On Tue, Apr 15, 2008 at 07:34:47PM +0200, "Kim N. Lesmer" <knl@bitflop.com> was heard to say:
> On Tue, 15 Apr 2008 07:13:30 -0700
> Daniel Burrows <dburrows@debian.org> wrote:
> 
> Hi Daniel.
> 
> >   How many readers of this list are using "aptitude search" as a
> > subcommand in a script?  Will you be impacted by this change?  Will
> > anyone else be adversely impacted despite not using it in a script?
> 
> I have always been annoyed with this exact problem, but I don't think
> the solution you think about implementing (doing like apt-cache) is the
> best way to go.

  I'm not quite sure what you mean by "like apt-cache".  I'm thinking of
something a bit more ambitious than just extending the search to
descriptions; e.g., Enrico Zini has done some interesting work in this
area that I'd like to incorporate or emulate.

> From FreeBSD:
> $ make search name=foo
> 
> Aptitude:
> $ aptitude search foo

  This would be like

  $ aptitude search '~nfoo'

  , right?

> Anyway, just a thought.

  Users can already build up arbitrarily [0] complex queries if they know
the aptitude search language.  The question is, what should
"aptitude search blah" do if the user hasn't provided any context about
what sort of a search to do?  I don't think that erroring out is the
right thing to do; I think there should be a "default" search mode.

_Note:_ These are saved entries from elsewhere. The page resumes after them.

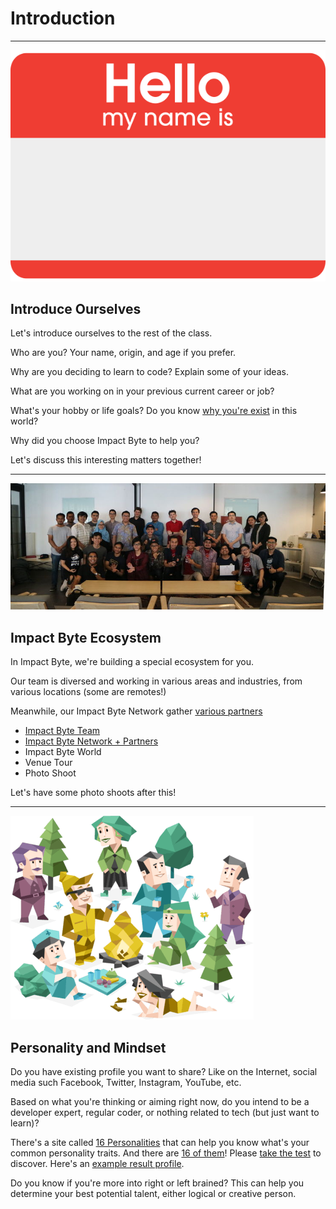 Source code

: # Introduction

---

![](./assets/hello.svg)

## Introduce Ourselves

Let's introduce ourselves to the rest of the class.

Who are you? Your name, origin, and age if you prefer.

Why are you deciding to learn to code? Explain some of your ideas.

What are you working on in your previous current career or job?

What's your hobby or life goals? Do you know [why you're exist](https://startwithwhy.com) in this world?

Why did you choose Impact Byte to help you?

Let's discuss this interesting matters together!

---

![](./assets/partners.jpg)

## Impact Byte Ecosystem

In Impact Byte, we're building a special ecosystem for you.

Our team is diversed and working in various areas and industries, from various locations (some are remotes!)

Meanwhile, our Impact Byte Network gather [various partners](https://impactbyte.com/partners)

* [Impact Byte Team](https://impactbyte.com/team)
* [Impact Byte Network + Partners](https://impactbyte.com/partners)
* Impact Byte World
* Venue Tour
* Photo Shoot

Let's have some photo shoots after this!

---

![](./assets/16personalities.png)

## Personality and Mindset

Do you have existing profile you want to share? Like on the Internet, social media such Facebook, Twitter, Instagram, YouTube, etc.

Based on what you're thinking or aiming right now, do you intend to be a developer expert, regular coder, or nothing related to tech (but just want to learn)?

There's a site called [16 Personalities](https://16personalities.com) that can help you know what's your common personality traits. And there are [16 of them](https://16personalities.com/personality-types)! Please [take the test](https://16personalities.com/free-personality-test) to discover. Here's an [example result profile](https://16personalities.com/profiles/56b7dcfe3ca70).

Do you know if you're more into right or left brained? This can help you determine your best potential talent, either logical or creative person.
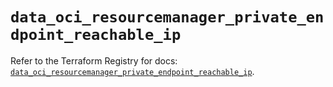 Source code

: # `data_oci_resourcemanager_private_endpoint_reachable_ip`

Refer to the Terraform Registry for docs: [`data_oci_resourcemanager_private_endpoint_reachable_ip`](https://registry.terraform.io/providers/oracle/oci/7.19.0/docs/data-sources/resourcemanager_private_endpoint_reachable_ip).
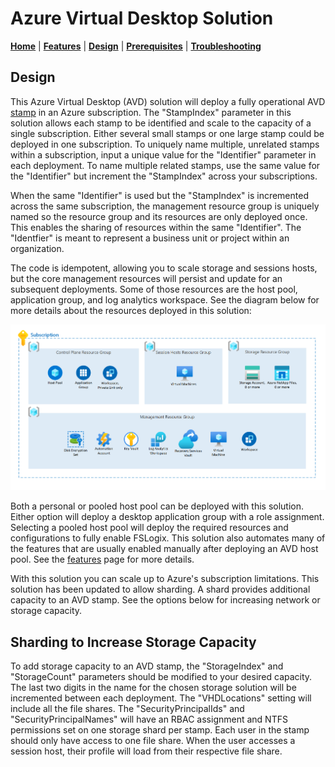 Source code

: # Azure Virtual Desktop Solution

[**Home**](../README.md) | [**Features**](./features.md) | [**Design**](./design.md) | [**Prerequisites**](./prerequisites.md) | [**Troubleshooting**](./troubleshooting.md)

## Design

This Azure Virtual Desktop (AVD) solution will deploy a fully operational AVD [stamp](https://learn.microsoft.com/azure/architecture/patterns/deployment-stamp) in an Azure subscription. The "StampIndex" parameter in this solution allows each stamp to be identified and scale to the capacity of a single subscription. Either several small stamps or one large stamp could be deployed in one subscription. To uniquely name multiple, unrelated stamps within a subscription, input a unique value for the "Identifier" parameter in each deployment.  To name multiple related stamps, use the same value for the "Identifier" but increment the "StampIndex" across your subscriptions.

When the same "Identifier" is used but the "StampIndex" is incremented across the same subscription, the management resource group is uniquely named so the resource group and its resources are only deployed once. This enables the sharing of resources within the same "Identifier".  The "Identfier" is meant to represent a business unit or project within an organization.

The code is idempotent, allowing you to scale storage and sessions hosts, but the core management resources will persist and update for an subsequent deployments. Some of those resources are the host pool, application group, and log analytics workspace. See the diagram below for more details about the resources deployed in this solution:

![Resources](../images/resources.png)

Both a personal or pooled host pool can be deployed with this solution. Either option will deploy a desktop application group with a role assignment. Selecting a pooled host pool will deploy the required resources and configurations to fully enable FSLogix. This solution also automates many of the features that are usually enabled manually after deploying an AVD host pool.  See the [features](./features.md) page for more details.

With this solution you can scale up to Azure's subscription limitations. This solution has been updated to allow sharding. A shard provides additional capacity to an AVD stamp. See the options below for increasing network or storage capacity.

## Sharding to Increase Storage Capacity

To add storage capacity to an AVD stamp, the "StorageIndex" and "StorageCount" parameters should be modified to your desired capacity. The last two digits in the name for the chosen storage solution will be incremented between each deployment. The "VHDLocations" setting will include all the file shares. The "SecurityPrincipalIds" and "SecurityPrincipalNames" will have an RBAC assignment and NTFS permissions set on one storage shard per stamp. Each user in the stamp should only have access to one file share. When the user accesses a session host, their profile will load from their respective file share.
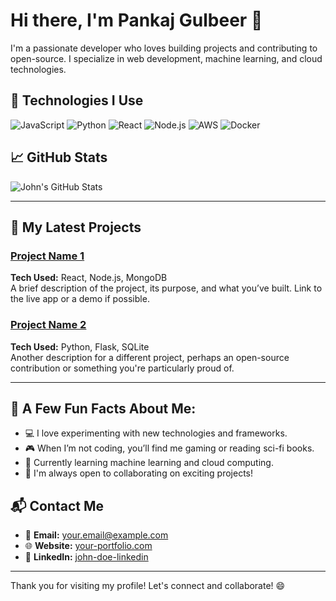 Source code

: # Hi there, I'm **Pankaj Gulbeer** 👋

I'm a passionate developer who loves building projects and contributing to open-source. I specialize in web development, machine learning, and cloud technologies.

## 🔧 Technologies I Use

![JavaScript](https://img.shields.io/badge/JavaScript-ES6-yellow)
![Python](https://img.shields.io/badge/Python-3.8-blue)
![React](https://img.shields.io/badge/React-16.x-blue)
![Node.js](https://img.shields.io/badge/Node.js-14.x-green)
![AWS](https://img.shields.io/badge/AWS-Cloud-blue)
![Docker](https://img.shields.io/badge/Docker-blueviolet)

## 📈 GitHub Stats

![John's GitHub Stats](https://github-readme-stats.vercel.app/api?username=your-username&show_icons=true&hide_title=true&theme=radical&count_private=true)

---

## 🚀 My Latest Projects

### [Project Name 1](https://github.com/your-username/project-1)
**Tech Used:** React, Node.js, MongoDB  
A brief description of the project, its purpose, and what you’ve built. Link to the live app or a demo if possible.

### [Project Name 2](https://github.com/your-username/project-2)
**Tech Used:** Python, Flask, SQLite  
Another description for a different project, perhaps an open-source contribution or something you're particularly proud of.

---

## 📝 A Few Fun Facts About Me:
- 💻 I love experimenting with new technologies and frameworks.
- 🎮 When I’m not coding, you’ll find me gaming or reading sci-fi books.
- 🌱 Currently learning machine learning and cloud computing.
- 🤝 I'm always open to collaborating on exciting projects!

## 📬 Contact Me
- 📧 **Email:** your.email@example.com
- 🌐 **Website:** [your-portfolio.com](https://your-portfolio.com)
- 💼 **LinkedIn:** [john-doe-linkedin](https://linkedin.com/in/john-doe)

---

Thank you for visiting my profile! Let's connect and collaborate! 😄
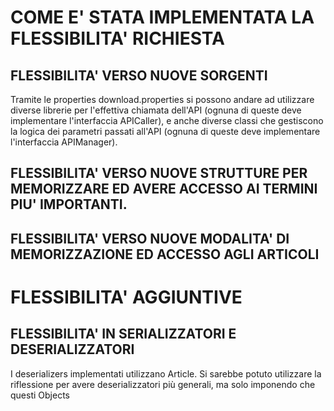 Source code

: # COME E' STATA IMPLEMENTATA LA FLESSIBILITA' RICHIESTA

## FLESSIBILITA' VERSO NUOVE SORGENTI
Tramite le properties download.properties si possono andare ad utilizzare diverse librerie per l'effettiva chiamata
dell'API (ognuna di queste deve implementare l'interfaccia APICaller), e anche diverse classi che gestiscono la logica
dei parametri passati all'API (ognuna di queste deve implementare l'interfaccia APIManager).

## FLESSIBILITA' VERSO NUOVE STRUTTURE PER MEMORIZZARE ED AVERE ACCESSO AI TERMINI PIU' IMPORTANTI.

## FLESSIBILITA' VERSO NUOVE MODALITA' DI MEMORIZZAZIONE ED ACCESSO AGLI ARTICOLI

# FLESSIBILITA' AGGIUNTIVE

## FLESSIBILITA' IN SERIALIZZATORI E DESERIALIZZATORI
I deserializers implementati utilizzano Article.
Si sarebbe potuto utilizzare la riflessione per avere deserializzatori più generali, ma solo
imponendo che questi Objects  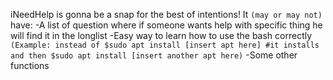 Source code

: iNeedHelp is gonna be a snap for the best of intentions!
It `(may or may not)` have:
  -A list of question where if someone wants help with specific thing he will find it in the longlist
  -Easy way to learn how to use the bash correctly `(Example: instead of $sudo apt install [insert apt here] #it installs and then $sudo apt install [insert another apt here)`
  -Some other functions

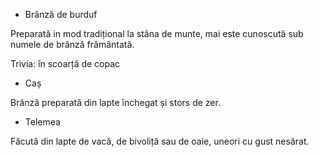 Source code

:* Brânză de burduf

Preparată in mod tradițional la stâna de munte, mai este cunoscută
sub numele de brânză frământată.

Trivia: în scoarță de copac

* Caș

Brânză preparată din lapte închegat și stors de zer.

* Telemea

Făcută din lapte de vacă, de bivoliță sau de oaie, uneori cu
gust nesărat.
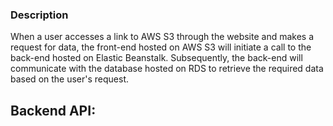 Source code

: ### Description

When a user accesses a link to AWS S3 through the website and makes a request for data, the front-end hosted on AWS S3 will initiate a call to the back-end hosted on Elastic Beanstalk. Subsequently, the back-end will communicate with the database hosted on RDS to retrieve the required data based on the user's request.

## Backend API:  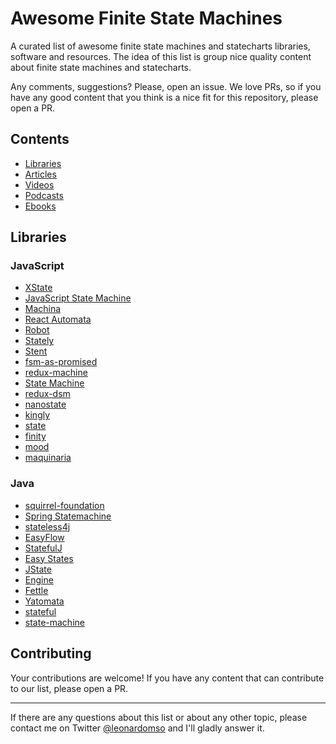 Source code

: # Awesome Finite State Machines

A curated list of awesome finite state machines and statecharts libraries, software and resources. The idea of this list is group nice quality content about finite state machines and statecharts. 

Any comments, suggestions? Please, open an issue. We love PRs, so if you have any good content that you think is a nice fit for this repository, please open a PR. 

## Contents

- [Libraries](#libraries)
- [Articles](#articles)
- [Videos](#videos)
- [Podcasts](#podcasts)
- [Ebooks](#ebooks)

## Libraries

### JavaScript

* [XState](https://github.com/davidkpiano/xstate)
* [JavaScript State Machine](https://github.com/jakesgordon/javascript-state-machine)
* [Machina](https://github.com/ifandelse/machina.js)
* [React Automata](https://github.com/MicheleBertoli/react-automata)
* [Robot](https://github.com/matthewp/robot)
* [Stately](https://github.com/fschaefer/Stately.js)
* [Stent](https://github.com/krasimir/stent)
* [fsm-as-promised](https://github.com/vstirbu/fsm-as-promised)
* [redux-machine](https://github.com/mheiber/redux-machine)
* [State Machine](https://github.com/davestewart/javascript-state-machine)
* [redux-dsm](https://github.com/ericelliott/redux-dsm)
* [nanostate](https://github.com/choojs/nanostate)
* [kingly](https://github.com/brucou/kingly)
* [state](https://github.com/steelbreeze/state)
* [finity](https://github.com/nickuraltsev/finity)
* [mood](https://github.com/bredele/mood)
* [maquinaria](https://github.com/tomas2387/maquinaria)

### Java

* [squirrel-foundation](https://github.com/hekailiang/squirrel)
* [Spring Statemachine](https://github.com/spring-projects/spring-statemachine)
* [stateless4j](https://github.com/stateless4j/stateless4j)
* [EasyFlow](https://github.com/Beh01der/EasyFlow)
* [StatefulJ](https://github.com/statefulj/statefulj)
* [Easy States](https://github.com/j-easy/easy-states)
* [JState](https://github.com/UnquietCode/JState)
* [Engine](https://github.com/doridori/Engine)
* [Fettle](https://github.com/thehiflyer/Fettle)
* [Yatomata](https://github.com/camelot-framework/yatomata)
* [stateful](https://github.com/zevada/stateful)
* [state-machine](https://github.com/davidmoten/state-machine)

## Contributing

Your contributions are welcome! If you have any content that can contribute to our list, please open a PR.

- - -

If there are any questions about this list or about any other topic, please contact me on Twitter  [@leonardomso](https://twitter.com/leonardomso) and I'll gladly answer it.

  The only reason this comes up as an issue is that the old default
happens to have a very precise meaning that could conceivably have been
useful in scripts that ask for, e.g., "linux-image-2\.6\..*" instead of
"~nlinux-image-2\.6\..*".  If the default had been "search names and
descriptions" to start with, I wouldn't be so concerned, because that's
clearly an interactive feature and not useful for scripts.

  Daniel

  [0] for some values of arbitrary; the aptitude search language has not
      grown general, or even primitive, recursion operators, and I don't
      have any reason to expect that it will.  Anything that complicated
      should probably be done in a real programming language (e.g.,
      python with python-apt) anyway.